Le processus de fusion avance à grands pas depuis la décision du 5 février de créer un Etablissement public interdépartemental. Un Etablissement dont Patrick Devedjian a pris la présidence le 23 mars, Pierre Bédier se réservant la présidence de la nouvelle SEM interdépartementale issue de la fusion de quatre SEM.
L’idée de cette fusion n’est pas nouvelle puisque j’en avais débattu avec Pierre Bédier en juillet 2014, mais depuis quelques mois les deux présidents qui portent ce projet ont décidé d’accélérer le processus, Patrick Devedjian voulant le faire aboutir dans les «deux ans».
Ce qui me gêne et je ne suis pas le seul, c’est de foncer dans le brouillard car rien ne démontre qu’il est de l’intérêt des deux départements et de leur population de fusionner. Big is beautiful ? Rien n’est moins sûr. Quel est alors le vrai projet politique ?
A ce jour, les présidents ont avancé deux arguments d’ordre politique et d’ordre économique pour justifier leur projet.
METROPOLE OU REGION ?
D’un point de vue politique, il s’agirait pour les Hauts de Seine d’échapper à l’emprise de la Métropole du Grand Paris en se mariant avec un département de la grande couronne qui n’en fait pas partie.
Pourtant rien n’est clair : s’agit-il pour le 92 de quitter la Métropole présidée par Patrick Ollier ou bien s’agit-il pour le 78 de la rejoindre ? Impossible de répondre à cette question qui relève d’une décision du Parlement.
Une seconde question sous-tend ce premier argument : Pierre Bédier laisse entendre qu’une intégration des Yvelines préfigurerait un nouveau visage de la Métropole élargie à la grande couronne ! Mais n’est-ce pas entrer en compétition avec la Région car on n’imagine pas deux structures pour un même territoire ?
Quand Pierre Bédier veut faire rêver en expliquant qu’il s’agit de faire du nouvel ensemble le moteur économique d’envergure mondiale de l’Île de France, il s’arroge des pouvoirs qu’il n’a pas et il ne fait qu’un constat : La Défense, Boulogne-Issy les Moulineaux, Saint Quentin en Yvelines et Vélizy, renforcés par le cluster Paris-Versailles-Saclay, forment déjà une locomotive économique d’envergure mondiale.
L’argument politique semble donc bien fragile et très hypothétique.
DES ECONOMIES BUDGETAIRES ?
L’autre grand argument, ce sont les économies d’échelle que l’on pourrait réaliser sur les frais de structure que Patrick Devedjian évalue à 10%. Peut-être, mais cela reste à démontrer car l’essentiel des dépenses de fonctionnement des départements ce sont des dépenses sociales comme le RSA sur lesquelles il n’y a pas d’économies d’échelle.

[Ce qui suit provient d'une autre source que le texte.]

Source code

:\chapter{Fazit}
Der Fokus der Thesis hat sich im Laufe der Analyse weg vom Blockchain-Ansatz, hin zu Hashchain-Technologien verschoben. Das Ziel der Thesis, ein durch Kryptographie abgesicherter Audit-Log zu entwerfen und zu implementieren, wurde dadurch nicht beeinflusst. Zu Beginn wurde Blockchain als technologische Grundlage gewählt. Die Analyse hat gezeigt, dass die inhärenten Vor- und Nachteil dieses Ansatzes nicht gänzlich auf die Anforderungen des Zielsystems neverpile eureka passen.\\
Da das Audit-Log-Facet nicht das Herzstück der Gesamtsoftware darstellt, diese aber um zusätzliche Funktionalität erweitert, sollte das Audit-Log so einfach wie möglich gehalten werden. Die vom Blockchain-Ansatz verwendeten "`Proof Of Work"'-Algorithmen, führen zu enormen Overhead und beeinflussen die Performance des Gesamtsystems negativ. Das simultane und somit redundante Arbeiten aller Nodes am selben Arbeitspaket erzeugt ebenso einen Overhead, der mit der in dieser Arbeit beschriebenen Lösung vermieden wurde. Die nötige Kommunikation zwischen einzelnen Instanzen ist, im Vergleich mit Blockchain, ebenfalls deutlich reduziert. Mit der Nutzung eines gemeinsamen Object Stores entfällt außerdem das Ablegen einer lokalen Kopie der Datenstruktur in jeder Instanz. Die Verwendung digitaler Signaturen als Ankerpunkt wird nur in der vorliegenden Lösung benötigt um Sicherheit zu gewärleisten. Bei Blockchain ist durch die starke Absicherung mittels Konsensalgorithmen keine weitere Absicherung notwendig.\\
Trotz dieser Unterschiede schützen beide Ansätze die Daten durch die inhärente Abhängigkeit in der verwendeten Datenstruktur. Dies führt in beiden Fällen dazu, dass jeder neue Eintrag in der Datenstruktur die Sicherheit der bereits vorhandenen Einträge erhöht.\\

Est-il vraiment nécessaire de se lancer dans une opération de fusion, nécessairement longue et coûteuse, pour faire des économies que l’on peut faire plus simplement en multipliant les coopérations ?
Pierre Bédier cite souvent en exemple la ligne de tramway T6, Châtillon – Vélizy – Viroflay pour justifier un mariage avec les Hauts de Seine mais cet exemple démontre précisément le contraire : les deux départements n’ont pas eu besoin de se marier pour mener à bien ce projet majeur.

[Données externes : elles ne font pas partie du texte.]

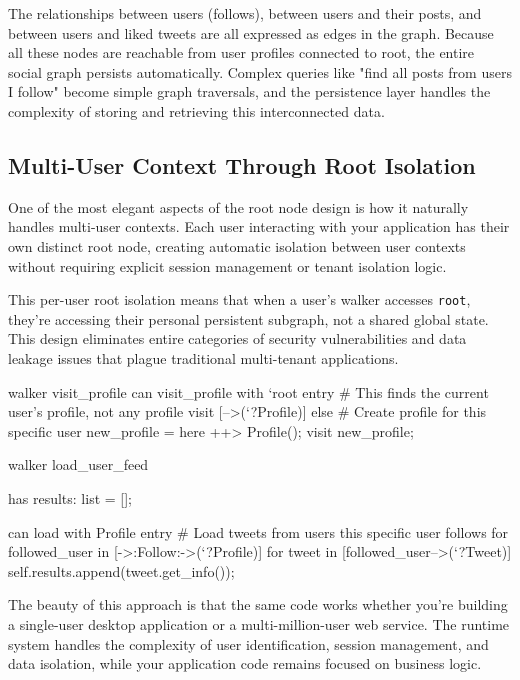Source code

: The relationships between users (follows), between users and their posts, and between users and liked tweets are all expressed as edges in the graph. Because all these nodes are reachable from user profiles connected to root, the entire social graph persists automatically. Complex queries like "find all posts from users I follow" become simple graph traversals, and the persistence layer handles the complexity of storing and retrieving this interconnected data.

\subsection{Multi-User Context Through Root Isolation}

One of the most elegant aspects of the root node design is how it naturally handles multi-user contexts. Each user interacting with your application has their own distinct root node, creating automatic isolation between user contexts without requiring explicit session management or tenant isolation logic.

This per-user root isolation means that when a user's walker accesses \texttt{root}, they're accessing their personal persistent subgraph, not a shared global state. This design eliminates entire categories of security vulnerabilities and data leakage issues that plague traditional multi-tenant applications.

\begin{jacblock}
walker visit_profile {
    can visit_profile with `root entry {
        # This finds the current user's profile, not any profile
        visit [-->(`?Profile)] else {
            # Create profile for this specific user
            new_profile = here ++> Profile();
            visit new_profile;
        }
    }
}

walker load_user_feed {
    has results: list = [];

    can load with Profile entry {
        # Load tweets from users this specific user follows
        for followed_user in [->:Follow:->(`?Profile)] {
            for tweet in [followed_user-->(`?Tweet)] {
                self.results.append(tweet.get_info());
            }
        }
    }
}
\end{jacblock}

The beauty of this approach is that the same code works whether you're building a single-user desktop application or a multi-million-user web service. The runtime system handles the complexity of user identification, session management, and data isolation, while your application code remains focused on business logic.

Les arguments budgétaires ne sont pas convaincants.
QUEL INTERÊT POUR LES YVELINOIS ?
C’est la première question que j’ai posée au président et j’attends toujours des réponses à de nombreuses questions.
La convergence fiscale.
Pourquoi avoir décidé d’augmenter massivement les impôts en janvier dans la perspective d’une fusion ?
Le président a justifié l’augmentation massive des impôts en 2016 (+ 65%, + 131 millions d’euros soit + 125€ en moyenne par foyer et + 35 millions pour les entreprises) par la nécessité de compenser intégralement la baisse de 90% de la dotation de l’Etat pour restaurer la capacité d’autofinancement des investissements. Des investissements nécessaires pour développer et moderniser les infrastructures et les équipements du département. Le prix de l’indépendance et de l’autonomie de décision.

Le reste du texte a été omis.